ENTRIES PROVIDED>
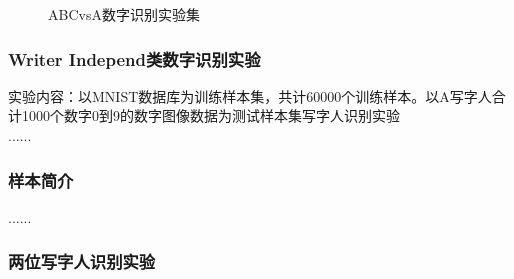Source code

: \begin{figure}[!htbp]
    \centering
    \caption{ABCvsA数字识别实验集}
    \label{fig:both_images}
\end{figure}

\subsubsection{Writer Independ类数字识别实验}
实验内容：以MNIST数据库为训练样本集，共计60000个训练样本。以A写字人合计1000个数字0到9的数字图像数据为测试样本集写字人识别实验\\
\hspace*{\parindent}......

\subsubsection{样本简介}
......

\subsubsection{两位写字人识别实验}
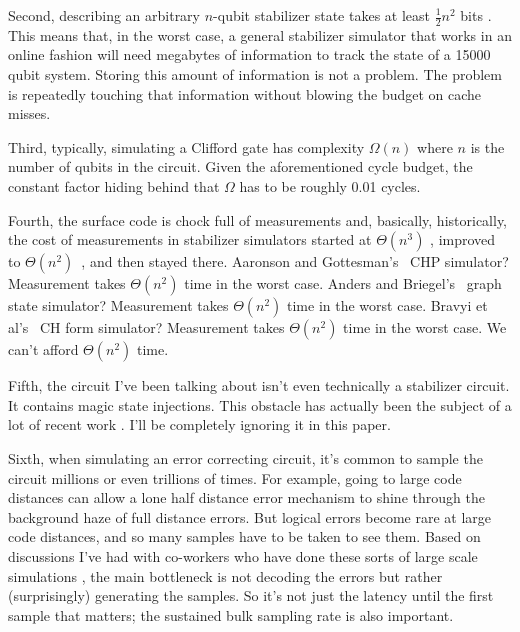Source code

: \documentclass[onecolumn,unpublished]{quantumarticle}
\theoremstyle{definition}
\theoremstyle{definition}
\theoremstyle{definition}
\begin{document}
Second, describing an arbitrary $n$-qubit stabilizer state takes at least $\frac{1}{2} n^2$ bits \cite{gross2006hudson,karanjai2018contextuality,howmanystabilizers2021}.
This means that, in the worst case, a general stabilizer simulator that works in an online fashion will need megabytes of information to track the state of a 15000 qubit system.
Storing this amount of information is not a problem.
The problem is repeatedly touching that information without blowing the budget on cache misses.

Third, typically, simulating a Clifford gate has complexity $\Omega(n)$ where $n$ is the number of qubits in the circuit.
Given the aforementioned cycle budget, the constant factor hiding behind that $\Omega$ has to be roughly 0.01 cycles.

Fourth, the surface code is chock full of measurements and, basically, historically, the cost of measurements in stabilizer simulators started at $\Theta(n^3)$ \cite{gottesman1997stabilizerformalism}, improved to $\Theta(n^2)$~\cite{aaronson2004chp}, and then stayed there.
Aaronson and Gottesman's~\cite{aaronson2004chp} CHP simulator?
Measurement takes $\Theta(n^2)$ time in the worst case.
Anders and Briegel's~\cite{anders2006fastgraphsim} graph state simulator?
Measurement takes $\Theta(n^2)$ time in the worst case.
Bravyi et al's~\cite{bravyi2019simulation} CH form simulator?
Measurement takes $\Theta(n^2)$ time in the worst case.
We can't afford $\Theta(n^2)$ time.

Fifth, the circuit I've been talking about isn't even technically a stabilizer circuit.
It contains magic state injections.
This obstacle has actually been the subject of a lot of recent work \cite{bravyi2019simulation,bu2019efficient,huang2020feynman,huang2019approximate}.
I'll be completely ignoring it in this paper.

Sixth, when simulating an error correcting circuit, it's common to sample the circuit millions or even trillions of times.
For example, going to large code distances can allow a lone half distance error mechanism to shine through the background haze of full distance errors.
But logical errors become rare at large code distances, and so many samples have to be taken to see them.
Based on discussions I've had with co-workers who have done these sorts of large scale simulations \cite{conversationmikeasutin}, the main bottleneck is not decoding the errors but rather (surprisingly) generating the samples.
So it's not just the latency until the first sample that matters; the sustained bulk sampling rate is also important.
\end{document}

AIM OF THE TASK> Wherever a picture appears in the records above, skip it and retype everything else exactly.

EXERCISE OUTPUT>
Source code

: \begin{figure}[!htbp]
    \centering
    \caption{ABCvsA数字识别实验集}
    \label{fig:both_images}
\end{figure}

\subsubsection{Writer Independ类数字识别实验}
实验内容：以MNIST数据库为训练样本集，共计60000个训练样本。以A写字人合计1000个数字0到9的数字图像数据为测试样本集写字人识别实验\\
\hspace*{\parindent}......

\subsubsection{样本简介}
......

\subsubsection{两位写字人识别实验}
Source code

: \documentclass[onecolumn,unpublished]{quantumarticle}
\theoremstyle{definition}
\theoremstyle{definition}
\theoremstyle{definition}
\begin{document}
Second, describing an arbitrary $n$-qubit stabilizer state takes at least $\frac{1}{2} n^2$ bits \cite{gross2006hudson,karanjai2018contextuality,howmanystabilizers2021}.
This means that, in the worst case, a general stabilizer simulator that works in an online fashion will need megabytes of information to track the state of a 15000 qubit system.
Storing this amount of information is not a problem.
The problem is repeatedly touching that information without blowing the budget on cache misses.

Third, typically, simulating a Clifford gate has complexity $\Omega(n)$ where $n$ is the number of qubits in the circuit.
Given the aforementioned cycle budget, the constant factor hiding behind that $\Omega$ has to be roughly 0.01 cycles.

Fourth, the surface code is chock full of measurements and, basically, historically, the cost of measurements in stabilizer simulators started at $\Theta(n^3)$ \cite{gottesman1997stabilizerformalism}, improved to $\Theta(n^2)$~\cite{aaronson2004chp}, and then stayed there.
Aaronson and Gottesman's~\cite{aaronson2004chp} CHP simulator?
Measurement takes $\Theta(n^2)$ time in the worst case.
Anders and Briegel's~\cite{anders2006fastgraphsim} graph state simulator?
Measurement takes $\Theta(n^2)$ time in the worst case.
Bravyi et al's~\cite{bravyi2019simulation} CH form simulator?
Measurement takes $\Theta(n^2)$ time in the worst case.
We can't afford $\Theta(n^2)$ time.

Fifth, the circuit I've been talking about isn't even technically a stabilizer circuit.
It contains magic state injections.
This obstacle has actually been the subject of a lot of recent work \cite{bravyi2019simulation,bu2019efficient,huang2020feynman,huang2019approximate}.
I'll be completely ignoring it in this paper.

Sixth, when simulating an error correcting circuit, it's common to sample the circuit millions or even trillions of times.
For example, going to large code distances can allow a lone half distance error mechanism to shine through the background haze of full distance errors.
But logical errors become rare at large code distances, and so many samples have to be taken to see them.
Based on discussions I've had with co-workers who have done these sorts of large scale simulations \cite{conversationmikeasutin}, the main bottleneck is not decoding the errors but rather (surprisingly) generating the samples.
So it's not just the latency until the first sample that matters; the sustained bulk sampling rate is also important.
\end{document}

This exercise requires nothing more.